WiFi keeps disconnecting on Windows 11 23H2
Windows 11 23H2 keeps dropping WiFi. It's usually power management killing the adapter, a bad driver, or 2.4GHz interference. Here's what to check first.
1. Windows is putting your WiFi adapter to sleep
This is the number one reason WiFi drops on Windows 11 23H2. By default, Windows allows the system to turn off your WiFi adapter to save power. The problem? It's way too aggressive — especially on laptops. I've seen it kill the connection mid-Stream on a Dell XPS 15 while plugged in. The adapter just goes dark, then takes 5–10 seconds to reconnect.
The fix: Disable power management for your network adapter.
- Press Win + X > Device Manager.
- Expand Network adapters.
- Right-click your WiFi adapter — likely named something like Realtek RTL8822BE, Intel Wi-Fi 6 AX201, or Qualcomm QCA9377 — and select Properties.

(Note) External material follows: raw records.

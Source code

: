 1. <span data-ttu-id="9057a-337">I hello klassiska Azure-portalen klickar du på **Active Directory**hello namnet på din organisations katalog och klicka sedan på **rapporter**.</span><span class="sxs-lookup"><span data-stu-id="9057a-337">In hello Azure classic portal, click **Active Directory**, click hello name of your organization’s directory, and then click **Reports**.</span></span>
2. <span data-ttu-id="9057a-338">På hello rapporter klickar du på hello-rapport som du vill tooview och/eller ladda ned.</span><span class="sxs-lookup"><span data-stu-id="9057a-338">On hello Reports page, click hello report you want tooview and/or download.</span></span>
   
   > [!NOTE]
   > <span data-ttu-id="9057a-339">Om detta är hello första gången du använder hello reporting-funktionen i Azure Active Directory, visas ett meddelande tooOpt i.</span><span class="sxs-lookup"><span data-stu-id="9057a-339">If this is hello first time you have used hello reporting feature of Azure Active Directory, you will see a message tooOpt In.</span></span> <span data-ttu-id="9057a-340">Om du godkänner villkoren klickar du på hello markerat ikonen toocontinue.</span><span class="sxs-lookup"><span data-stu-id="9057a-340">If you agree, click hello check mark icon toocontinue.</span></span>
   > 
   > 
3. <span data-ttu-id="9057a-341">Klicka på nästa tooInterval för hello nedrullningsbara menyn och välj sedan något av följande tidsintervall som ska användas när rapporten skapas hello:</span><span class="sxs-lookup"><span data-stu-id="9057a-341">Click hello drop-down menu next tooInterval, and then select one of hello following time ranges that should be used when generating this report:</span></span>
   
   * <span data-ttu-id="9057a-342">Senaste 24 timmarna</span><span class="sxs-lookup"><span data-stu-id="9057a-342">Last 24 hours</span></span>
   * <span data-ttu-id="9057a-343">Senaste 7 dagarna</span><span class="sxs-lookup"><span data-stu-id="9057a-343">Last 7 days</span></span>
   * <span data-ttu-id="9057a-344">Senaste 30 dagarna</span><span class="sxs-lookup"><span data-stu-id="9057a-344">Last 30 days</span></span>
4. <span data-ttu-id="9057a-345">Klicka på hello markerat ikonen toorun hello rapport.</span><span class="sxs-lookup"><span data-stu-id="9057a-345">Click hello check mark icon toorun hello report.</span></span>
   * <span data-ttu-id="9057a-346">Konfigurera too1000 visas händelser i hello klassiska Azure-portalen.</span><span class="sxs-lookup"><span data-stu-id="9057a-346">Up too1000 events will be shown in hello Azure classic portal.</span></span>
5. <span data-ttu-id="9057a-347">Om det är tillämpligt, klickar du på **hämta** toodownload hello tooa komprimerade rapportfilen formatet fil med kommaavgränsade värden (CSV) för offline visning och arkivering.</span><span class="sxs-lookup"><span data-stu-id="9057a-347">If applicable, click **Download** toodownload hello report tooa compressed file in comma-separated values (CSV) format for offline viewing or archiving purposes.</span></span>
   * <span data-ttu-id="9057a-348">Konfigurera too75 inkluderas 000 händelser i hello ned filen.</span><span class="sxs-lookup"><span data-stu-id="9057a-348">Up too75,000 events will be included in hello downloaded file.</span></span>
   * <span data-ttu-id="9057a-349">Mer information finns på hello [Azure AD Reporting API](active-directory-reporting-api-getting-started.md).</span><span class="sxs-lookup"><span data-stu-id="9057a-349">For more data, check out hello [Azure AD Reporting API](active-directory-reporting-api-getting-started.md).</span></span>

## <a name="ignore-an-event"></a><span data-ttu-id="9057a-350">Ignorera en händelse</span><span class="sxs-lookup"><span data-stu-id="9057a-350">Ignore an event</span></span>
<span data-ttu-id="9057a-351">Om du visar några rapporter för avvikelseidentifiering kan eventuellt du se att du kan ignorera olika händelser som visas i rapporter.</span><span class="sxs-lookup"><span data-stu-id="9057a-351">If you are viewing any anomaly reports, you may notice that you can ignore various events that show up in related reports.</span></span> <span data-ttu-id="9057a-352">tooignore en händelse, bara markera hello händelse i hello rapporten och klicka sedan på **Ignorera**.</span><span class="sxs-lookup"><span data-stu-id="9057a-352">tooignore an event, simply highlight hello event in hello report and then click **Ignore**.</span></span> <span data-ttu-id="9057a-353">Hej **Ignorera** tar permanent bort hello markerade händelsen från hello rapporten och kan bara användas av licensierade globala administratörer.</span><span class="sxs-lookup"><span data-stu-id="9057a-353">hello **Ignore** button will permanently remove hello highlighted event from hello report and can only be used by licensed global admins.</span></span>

- Go to the Power Management tab.
- Uncheck Allow the computer to turn off this device to save power.
- Click OK.
Why step 3 matters: Different adapters have different driver implementations. On some, the Power Management tab won't even show up unless you've got the right driver. If you don't see the tab, move to cause #2 below — you probably need a driver update first.
After disabling this, reboot. Most users see an immediate stop to random disconnects. If yours still drops, it's not the power save — move on.
2. The driver is the problem (especially Realtek)
Windows Update often pushes generic drivers that work fine for basic browsing but completely fail under load. The 23H2 update specifically broke compatibility with several Realtek WiFi chips — the RTL8821CE and RTL8822BE are notorious for it. You'll see the network icon change to a globe with a red X, then come back after 30 seconds.
What's actually happening here is the generic driver doesn't implement the power state transitions correctly when Windows does its idle maintenance background scan. The chip crashes internally, the driver loses sync, and Windows resets the adapter.
The fix: Force-install the OEM driver from your laptop manufacturer, not the generic one from Microsoft.
- Go to your laptop manufacturer's support site — Dell, HP, Lenovo, etc. Search by your exact model number.
- Download the WiFi driver dated before the 23H2 release (September 2023 or earlier). Sometimes the older driver is more stable.
- Open Device Manager again, right-click your adapter > Update driver > Browse my computer for drivers > Let me pick from a list.
- Click Have Disk, browse to the downloaded driver folder, and select the
.inffile.
If you're on a Realtek card and still dropping, skip the driver from Dell or HP and grab the reference driver from Realtek's own site. Version 2024.0.4.127 (released October 2023 specifically addresses 23H2 issues). I've seen this fix hold for months on a Lenovo ThinkPad X1 Carbon.
3. 2.4GHz channel congestion and IP conflict
If you've done the above and the WiFi still disconnects only in certain rooms or at peak times, your router's 2.4GHz band is likely crowded. Your Windows machine keeps trying to stay connected but the flood of nearby networks — smart TVs, baby monitors, neighbors — causes the adapter to give up and ask for a new IP. The disconnection feels random but it happens every 5–10 minutes during evening hours.
The real fix: Force your adapter to prefer 5GHz.
- Open Device Manager, right-click your WiFi adapter > Properties > Advanced tab.
- Look for Preferred Band or Band or Wireless Mode. The exact name varies by driver. Set it to 5GHz first or 802.11a.
- If that setting isn't there, you can force it via the command line:
netsh wlan set profileparameter name="YourNetworkName" connectionmode=auto
but really, just update the driver as above — the option appears after a proper driver install.
Also, renew your IP and flush DNS — not a fix for the root cause but clears up any stale lease that causes a 30-second hang when switching channels:
ipconfig /release
ipconfig /renew
ipconfig /flushdns
netsh int ip reset
netsh winsock reset
Run that sequence as administrator, then reboot. If your router supports band steering, consider disabling it — it often pits 2.4 and 5 against each other, causing the adapter to flip-flop and drop.
Quick reference summary
| Cause | Fix | Time to test |
|---|---|---|
| Power management killing the adapter | Uncheck power saving in Device Manager | 2 minutes |
| Bad generic driver (especially Realtek) | Install OEM or reference driver from manufacturer | 15 minutes |
| 2.4GHz congestion / IP conflict | Force 5GHz band, renew IP, flush DNS | 10 minutes |
Start with #1 — it's the quickest check and fixes 70% of cases. If the adapter drops once a day instead of once an hour after that, you might also check your router's firmware is up to date. But honestly? Keep power management off and run the OEM driver — I've had zero drops on two machines for six months with just those two changes.